What an in-memory attack is?
An in-memory attack does not rely on a file written to disk. It lives in a computer’s RAM, which we call ‘volatile memory’. This means the malicious content is removed once the computer is rebooted.
The reason why attackers are trying to avoid files being written to disk is that most widely-used security software programs (such as anti-virus) concentrate their efforts on inspecting artefacts written to disk. As a result, these tools are proficient at detecting malicious files and preventing them from infecting a computer. By contrast, in-memory attacks are more sophisticated and bypass anti-virus software and forensics. For an attacker wanting to remain undetected, it’s currently the best way to evade defences.
There’s a lot of jargon around in-memory attacks, so let’s break some of that down:
- Shellcodes are a small stub of code used as a payload
- DLL is a shared library of functions that multiple programs can access
- Process is an instance of a program being executed
- Thread is a small sequence of instructions or a component of a process
- Windows API protocols allow interaction with the Windows OS
- VirtualAllocEx reserves or changes a region of memory
- WriteProcessMemory writes data to an area of memory in a specified process
- CreateRemoteThread creates a thread in the address space of another process
Memory Injection Techniques
To carry out a simple in-memory attack one only needs to use the three functions shown above, which will be looked at alongside a few other types of exploit:
- Shellcode Injection
- Reflective DLL Injection
- Process Hollowing
- Inline Hooking
Shellcode is a small piece of code that – when used as a payload – injects malicious code into a running application. In this case, it is used to launch PowerShell, which is regularly used in attempts to execute in-memory attacks.
Although the PowerShell command here is benign, it could also have been appended with malicious arguments to try and launch an exploit on the target system.
Reflective DLL Injection
Normally, loading a DLL in Windows calls the function LoadLibrary. It takes the path of the file and executes its functions without requiring too much from the user. It requires the DLL to be on disk and will enumerate the DLL with the process.
However, there is a stealthier method called reflective DLL injection, in which the contents of a DLL can be loaded in memory. This requires the usage of a custom loader, as LoadLibrary cannot be used. So, when the contents of the DLL is loaded into memory, the execution will pass to the embedded code (bootstrapper code), which will emulate the tasks carried out by LoadLibrary (such as mapping the variable memory) and execute the reflectively loaded functions, as seen below.
DoublePulsar – which was used alongside EternalBlue in the WannaCry attacks – performed a reflective DLL injection, but did not make use of the standard LoadLibrary call. You can find out more about it in our in-depth analysis of its use.
This technique starts a legitimate process whose sole purpose is to be a container for malicious code.
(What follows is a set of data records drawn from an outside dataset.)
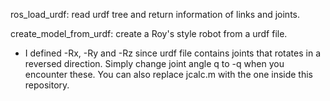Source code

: ros_load_urdf: read urdf tree and return information of links and joints.

create_model_from_urdf: create a Roy's style robot from a urdf file.

- I defined -Rx, -Ry and -Rz since urdf file contains joints that rotates in a reversed direction. Simply change joint angle q to -q when you encounter these. You can also replace jcalc.m with the one inside this repository.
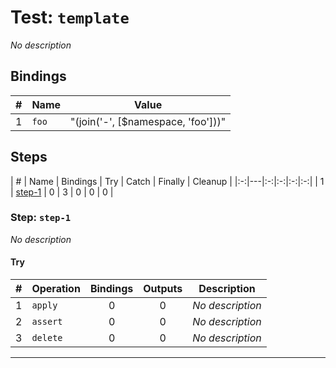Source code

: # Test: `template`

*No description*

## Bindings

| # | Name | Value |
|:-:|---|---|
| 1 | `foo` | "(join('-', [$namespace, 'foo']))" |

## Steps

| # | Name | Bindings | Try | Catch | Finally | Cleanup |
|:-:|---|:-:|:-:|:-:|:-:|
| 1 | [step-1](#step-step-1) | 0 | 3 | 0 | 0 | 0 |

### Step: `step-1`

*No description*

#### Try

| # | Operation | Bindings | Outputs | Description |
|:-:|---|:-:|:-:|---|
| 1 | `apply` | 0 | 0 | *No description* |
| 2 | `assert` | 0 | 0 | *No description* |
| 3 | `delete` | 0 | 0 | *No description* |

---

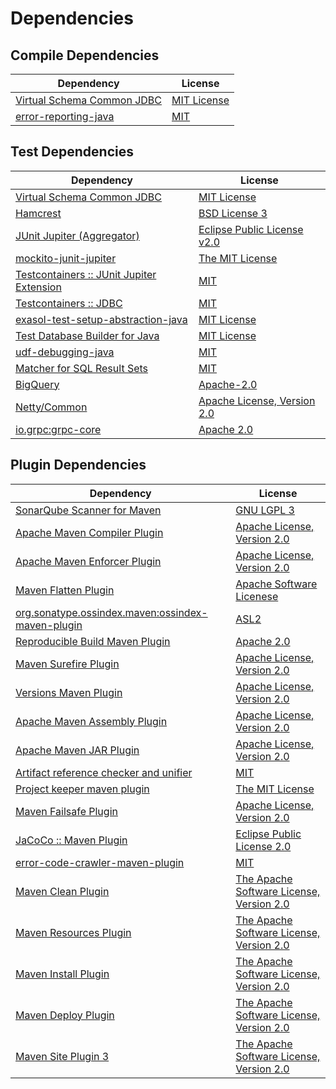 <!-- @formatter:off -->
# Dependencies

## Compile Dependencies

| Dependency                      | License          |
| ------------------------------- | ---------------- |
| [Virtual Schema Common JDBC][0] | [MIT License][1] |
| [error-reporting-java][2]       | [MIT][3]         |

## Test Dependencies

| Dependency                                      | License                           |
| ----------------------------------------------- | --------------------------------- |
| [Virtual Schema Common JDBC][0]                 | [MIT License][1]                  |
| [Hamcrest][4]                                   | [BSD License 3][5]                |
| [JUnit Jupiter (Aggregator)][6]                 | [Eclipse Public License v2.0][7]  |
| [mockito-junit-jupiter][8]                      | [The MIT License][9]              |
| [Testcontainers :: JUnit Jupiter Extension][10] | [MIT][11]                         |
| [Testcontainers :: JDBC][10]                    | [MIT][11]                         |
| [exasol-test-setup-abstraction-java][12]        | [MIT License][13]                 |
| [Test Database Builder for Java][14]            | [MIT License][15]                 |
| [udf-debugging-java][16]                        | [MIT][3]                          |
| [Matcher for SQL Result Sets][17]               | [MIT][3]                          |
| [BigQuery][18]                                  | [Apache-2.0][19]                  |
| [Netty/Common][20]                              | [Apache License, Version 2.0][21] |
| [io.grpc:grpc-core][22]                         | [Apache 2.0][23]                  |

## Plugin Dependencies

| Dependency                                              | License                                        |
| ------------------------------------------------------- | ---------------------------------------------- |
| [SonarQube Scanner for Maven][24]                       | [GNU LGPL 3][25]                               |
| [Apache Maven Compiler Plugin][26]                      | [Apache License, Version 2.0][19]              |
| [Apache Maven Enforcer Plugin][27]                      | [Apache License, Version 2.0][19]              |
| [Maven Flatten Plugin][28]                              | [Apache Software Licenese][29]                 |
| [org.sonatype.ossindex.maven:ossindex-maven-plugin][30] | [ASL2][29]                                     |
| [Reproducible Build Maven Plugin][31]                   | [Apache 2.0][29]                               |
| [Maven Surefire Plugin][32]                             | [Apache License, Version 2.0][19]              |
| [Versions Maven Plugin][33]                             | [Apache License, Version 2.0][19]              |
| [Apache Maven Assembly Plugin][34]                      | [Apache License, Version 2.0][19]              |
| [Apache Maven JAR Plugin][35]                           | [Apache License, Version 2.0][19]              |
| [Artifact reference checker and unifier][36]            | [MIT][3]                                       |
| [Project keeper maven plugin][37]                       | [The MIT License][38]                          |
| [Maven Failsafe Plugin][39]                             | [Apache License, Version 2.0][19]              |
| [JaCoCo :: Maven Plugin][40]                            | [Eclipse Public License 2.0][41]               |
| [error-code-crawler-maven-plugin][42]                   | [MIT][3]                                       |
| [Maven Clean Plugin][43]                                | [The Apache Software License, Version 2.0][29] |
| [Maven Resources Plugin][44]                            | [The Apache Software License, Version 2.0][29] |
| [Maven Install Plugin][45]                              | [The Apache Software License, Version 2.0][29] |
| [Maven Deploy Plugin][46]                               | [The Apache Software License, Version 2.0][29] |
| [Maven Site Plugin 3][47]                               | [The Apache Software License, Version 2.0][29] |

[0]: https://github.com/exasol/virtual-schema-common-jdbc/
[1]: https://github.com/exasol/virtual-schema-common-jdbc/blob/main/LICENSE
[2]: https://github.com/exasol/error-reporting-java
[3]: https://opensource.org/licenses/MIT
[4]: http://hamcrest.org/JavaHamcrest/
[5]: http://opensource.org/licenses/BSD-3-Clause
[6]: https://junit.org/junit5/
[7]: https://www.eclipse.org/legal/epl-v20.html
[8]: https://github.com/mockito/mockito
[9]: https://github.com/mockito/mockito/blob/main/LICENSE
[10]: https://testcontainers.org
[11]: http://opensource.org/licenses/MIT
[12]: https://github.com/exasol/exasol-test-setup-abstraction-java/
[13]: https://github.com/exasol/exasol-test-setup-abstraction-java/blob/main/LICENSE
[14]: https://github.com/exasol/test-db-builder-java/
[15]: https://github.com/exasol/test-db-builder-java/blob/main/LICENSE
[16]: https://github.com/exasol/udf-debugging-java/
[17]: https://github.com/exasol/hamcrest-resultset-matcher
[18]: https://github.com/googleapis/java-bigquery
[19]: https://www.apache.org/licenses/LICENSE-2.0.txt
[20]: https://netty.io
[21]: https://www.apache.org/licenses/LICENSE-2.0
[22]: https://github.com/grpc/grpc-java
[23]: https://opensource.org/licenses/Apache-2.0
[24]: http://sonarsource.github.io/sonar-scanner-maven/
[25]: http://www.gnu.org/licenses/lgpl.txt
[26]: https://maven.apache.org/plugins/maven-compiler-plugin/
[27]: https://maven.apache.org/enforcer/maven-enforcer-plugin/
[28]: https://www.mojohaus.org/flatten-maven-plugin/
[29]: http://www.apache.org/licenses/LICENSE-2.0.txt
[30]: https://sonatype.github.io/ossindex-maven/maven-plugin/
[31]: http://zlika.github.io/reproducible-build-maven-plugin
[32]: https://maven.apache.org/surefire/maven-surefire-plugin/
[33]: http://www.mojohaus.org/versions-maven-plugin/
[34]: https://maven.apache.org/plugins/maven-assembly-plugin/
[35]: https://maven.apache.org/plugins/maven-jar-plugin/
[36]: https://github.com/exasol/artifact-reference-checker-maven-plugin
[37]: https://github.com/exasol/project-keeper/
[38]: https://github.com/exasol/project-keeper/blob/main/LICENSE
[39]: https://maven.apache.org/surefire/maven-failsafe-plugin/
[40]: https://www.jacoco.org/jacoco/trunk/doc/maven.html
[41]: https://www.eclipse.org/legal/epl-2.0/
[42]: https://github.com/exasol/error-code-crawler-maven-plugin
[43]: http://maven.apache.org/plugins/maven-clean-plugin/
[44]: http://maven.apache.org/plugins/maven-resources-plugin/
[45]: http://maven.apache.org/plugins/maven-install-plugin/
[46]: http://maven.apache.org/plugins/maven-deploy-plugin/
[47]: http://maven.apache.org/plugins/maven-site-plugin/
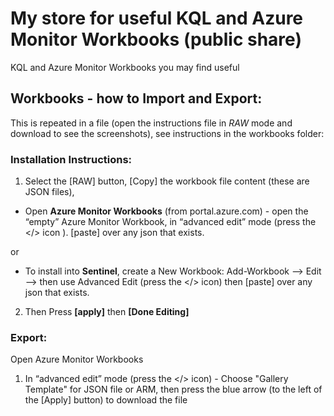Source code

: # My store for useful KQL and Azure Monitor Workbooks (public share)

KQL and Azure Monitor Workbooks you may find useful 


## Workbooks - how to Import and Export:

This is repeated in a file (open the instructions file in *RAW* mode and download to see the screenshots), see instructions in the workbooks folder:

### Installation Instructions:
 
1. Select the [RAW] button, [Copy] the workbook file content (these are JSON files),  

 - Open **Azure Monitor Workbooks** (from portal.azure.com) - open the “empty” Azure Monitor Workbook, in “advanced edit” mode (press the </> icon ).  [paste] over any json that exists.

 or

 -  To install into **Sentinel**, create a New Workbook: Add-Workbook --> Edit --> then use Advanced Edit (press the </> icon) then [paste] over any json that exists.  

2. Then Press **[apply]** then **[Done Editing]**

### Export:

Open Azure Monitor Workbooks

1. In “advanced edit” mode (press the </> icon) - Choose "Gallery Template" for JSON file or ARM, then press the blue arrow (to the left of the [Apply] button) to download the file

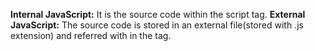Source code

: 
  **Internal JavaScript:** It is the source code within the script tag.
  **External JavaScript:** The source code is stored in an external file(stored with .js extension) and referred with in the tag.
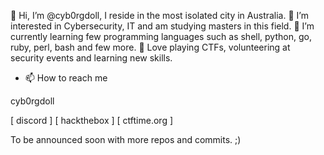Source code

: 👋 Hi, I’m @cyb0rgdoll, I reside in the most isolated city in Australia.
👀 I’m interested in Cybersecurity, IT and am studying masters in this field.
🌱 I’m currently learning few programming languages such as shell, python, go, ruby, perl, bash and few more.
💞️ Love playing CTFs, volunteering at security events and learning new skills.

- 📫 How to reach me
  
cyb0rgdoll

  [ discord ] 
  [ hackthebox ]
  [ ctftime.org ]

To be announced soon with more repos and commits. ;)
<!---
cyb0rgdoll/cyb0rgdoll is a ✨ special ✨ repository because its `README.md` (this file) appears on your GitHub profile.
You can click the Preview link to take a look at your changes.
--->

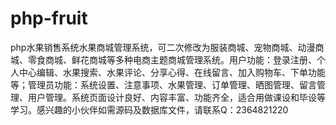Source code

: # php-fruit
php水果销售系统水果商城管理系统，可二次修改为服装商城、宠物商城、动漫商城、零食商城、鲜花商城等多种电商主题商城管理系统。用户功能：登录注册、个人中心编辑、水果搜索、水果评论、分享心得、在线留言、加入购物车、下单功能等；管理员功能：系统设置、注意事项、水果管理、订单管理、晒图管理、留言管理、用户管理。系统页面设计良好、内容丰富、功能齐全，适合用做课设和毕设等学习。感兴趣的小伙伴如需源码及数据库文件，请联系Q：2364821220
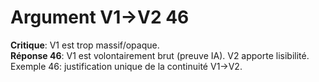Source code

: # Argument V1→V2 46
**Critique**: V1 est trop massif/opaque.  
**Réponse 46**: V1 est volontairement brut (preuve IA). V2 apporte lisibilité.  
Exemple 46: justification unique de la continuité V1→V2.
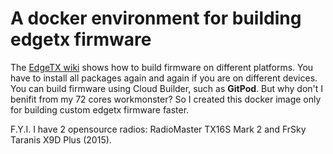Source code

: # A docker environment for building edgetx firmware

The [EdgeTX wiki](https://github.com/EdgeTX/edgetx/wiki) shows how to build firmware on different platforms. You have to install all packages again and again if you are on different devices. You can build firmware using Cloud Builder, such as **GitPod**. But why don't I benifit from my 72 cores workmonster? So I created this docker image only for building custom edgetx firmware faster.

F.Y.I. I have 2 opensource radios: RadioMaster TX16S Mark 2 and FrSky Taranis X9D Plus (2015).

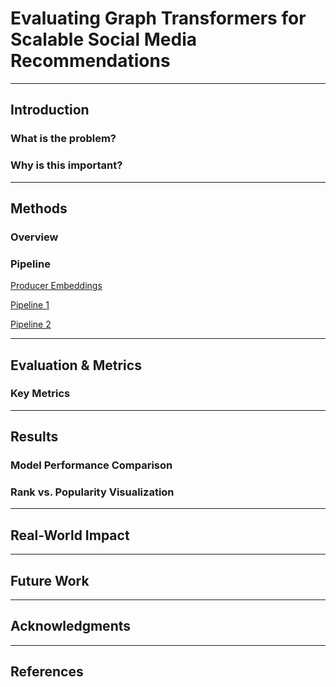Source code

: # Evaluating Graph Transformers for Scalable Social Media Recommendations

---

## Introduction
### What is the problem?

### Why is this important?

---

## Methods
### Overview

### Pipeline

[Producer Embeddings](assets/producer_embeddings.html)

[Pipeline 1](assets/pipeline1.svg)

[Pipeline 2](assets/pipeline2.svg)

---

## Evaluation & Metrics
### Key Metrics

---

## Results
### Model Performance Comparison

### Rank vs. Popularity Visualization

---

## Real-World Impact

---

## Future Work

---

## Acknowledgments

---

## References
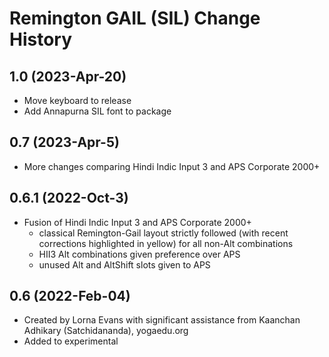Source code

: Remington GAIL (SIL) Change History
====================

1.0 (2023-Apr-20)
----------------
* Move keyboard to release
* Add Annapurna SIL font to package

0.7 (2023-Apr-5)
----------------
* More changes comparing Hindi Indic Input 3 and APS Corporate 2000+

0.6.1 (2022-Oct-3)
----------------
* Fusion of Hindi Indic Input 3 and APS Corporate 2000+
    - classical Remington-Gail layout strictly followed (with recent corrections highlighted in yellow) for all non-Alt combinations
    - HII3 Alt combinations given preference over APS
    - unused Alt and AltShift slots given to APS 
  
0.6 (2022-Feb-04)
----------------
* Created by Lorna Evans with significant assistance from Kaanchan Adhikary (Satchidananda), yogaedu.org
* Added to experimental

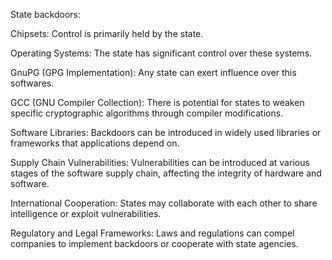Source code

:State backdoors:

  Chipsets: Control is primarily held by the state.

  Operating Systems: The state has significant control over these systems.

  GnuPG (GPG Implementation): Any state can exert influence over this softwares.

  GCC (GNU Compiler Collection): There is potential for states to weaken specific cryptographic algorithms through compiler modifications.

  Software Libraries: Backdoors can be introduced in widely used libraries or frameworks that applications depend on.

  Supply Chain Vulnerabilities: Vulnerabilities can be introduced at various stages of the software supply chain, affecting the integrity of hardware and software.

  International Cooperation: States may collaborate with each other to share intelligence or exploit vulnerabilities.

  Regulatory and Legal Frameworks: Laws and regulations can compel companies to implement backdoors or cooperate with state agencies.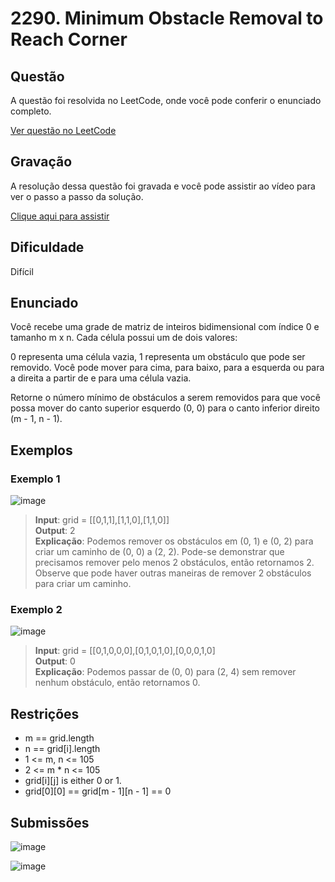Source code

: # 2290. Minimum Obstacle Removal to Reach Corner

## Questão

A questão foi resolvida no LeetCode, onde você pode conferir o enunciado completo.

[Ver questão no LeetCode](https://leetcode.com/problems/minimum-obstacle-removal-to-reach-corner/description/?envType=problem-list-v2&envId=2cthq20h)  

## Gravação

A resolução dessa questão foi gravada e você pode assistir ao vídeo para ver o passo a passo da solução.

[Clique aqui para assistir](https://youtu.be/Z3BtUB8bv2o)

## Dificuldade

Difícil

## Enunciado

Você recebe uma grade de matriz de inteiros bidimensional com índice 0 e tamanho m x n. Cada célula possui um de dois valores:

0 representa uma célula vazia,
1 representa um obstáculo que pode ser removido.
Você pode mover para cima, para baixo, para a esquerda ou para a direita a partir de e para uma célula vazia.

Retorne o número mínimo de obstáculos a serem removidos para que você possa mover do canto superior esquerdo (0, 0) para o canto inferior direito (m - 1, n - 1).

## Exemplos

### Exemplo 1

![image](https://github.com/user-attachments/assets/3348a823-a412-44e7-b294-84a165dbacf7)

>**Input**: grid = [[0,1,1],[1,1,0],[1,1,0]]<br>
>**Output**: 2<br>
>**Explicação**: Podemos remover os obstáculos em (0, 1) e (0, 2) para criar um caminho de (0, 0) a (2, 2).
Pode-se demonstrar que precisamos remover pelo menos 2 obstáculos, então retornamos 2.
Observe que pode haver outras maneiras de remover 2 obstáculos para criar um caminho.

### Exemplo 2

![image](https://github.com/user-attachments/assets/0fa07aaa-1d84-4de8-8c31-c7654d6be384)

>**Input**: grid = [[0,1,0,0,0],[0,1,0,1,0],[0,0,0,1,0]<br>
>**Output**: 0<br>
>**Explicação**: Podemos passar de (0, 0) para (2, 4) sem remover nenhum obstáculo, então retornamos 0.

## Restrições

- m == grid.length
- n == grid[i].length
- 1 <= m, n <= 105
- 2 <= m * n <= 105
- grid[i][j] is either 0 or 1.
- grid[0][0] == grid[m - 1][n - 1] == 0

## Submissões

![image](https://github.com/user-attachments/assets/f2ee78c9-bed9-41d8-be37-d10f1d6b6ae0)

![image](https://github.com/user-attachments/assets/d4c04792-715a-4ced-8c32-de773f193d96)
It delivers the process in a “suspended” state, then rewrites the content with the required code in memory, and continues to execution.
Dridex – the infamous banking malware – and many of its variants use process hollowing to gain initial footholds on machines. Using Dridex as an example for process hollowing, this type of malware typically follows this sequence:
– A phishing email with an embedded macro is opened (demonstrating yet again that people are inadvertently the weakest link in an organization);
– Malicious content is downloaded from the URL;
– Process hollowing extracts the unpacked version of the exploit into memory, which will then run;
– The malware now has a foothold and will snoop on users, waiting for credentials to be entered. It can also upload files, execute files, and inject itself into browser processes to monitor information.
Attackers, as we know, never sit on their laurels. They regularly change techniques to evade detection. As process hollowing has become more associated with Dridex, its authors have looked for new ways to execute its malware – developing a technique called AtomBombing.
AtomBombing is an exploit where attackers write malicious code into Windows’ atom tables, then force a legitimate program to retrieve the code from the table. For Dridex, this meant: a malicious buffer was written into an atom table; asynchronous procedure call (APC) was used to schedule the target process to retrieve the buffer and place it into read-write memory; a return-oriented programming (ROP) chain copied the buffer into RWX memory, where it then executed.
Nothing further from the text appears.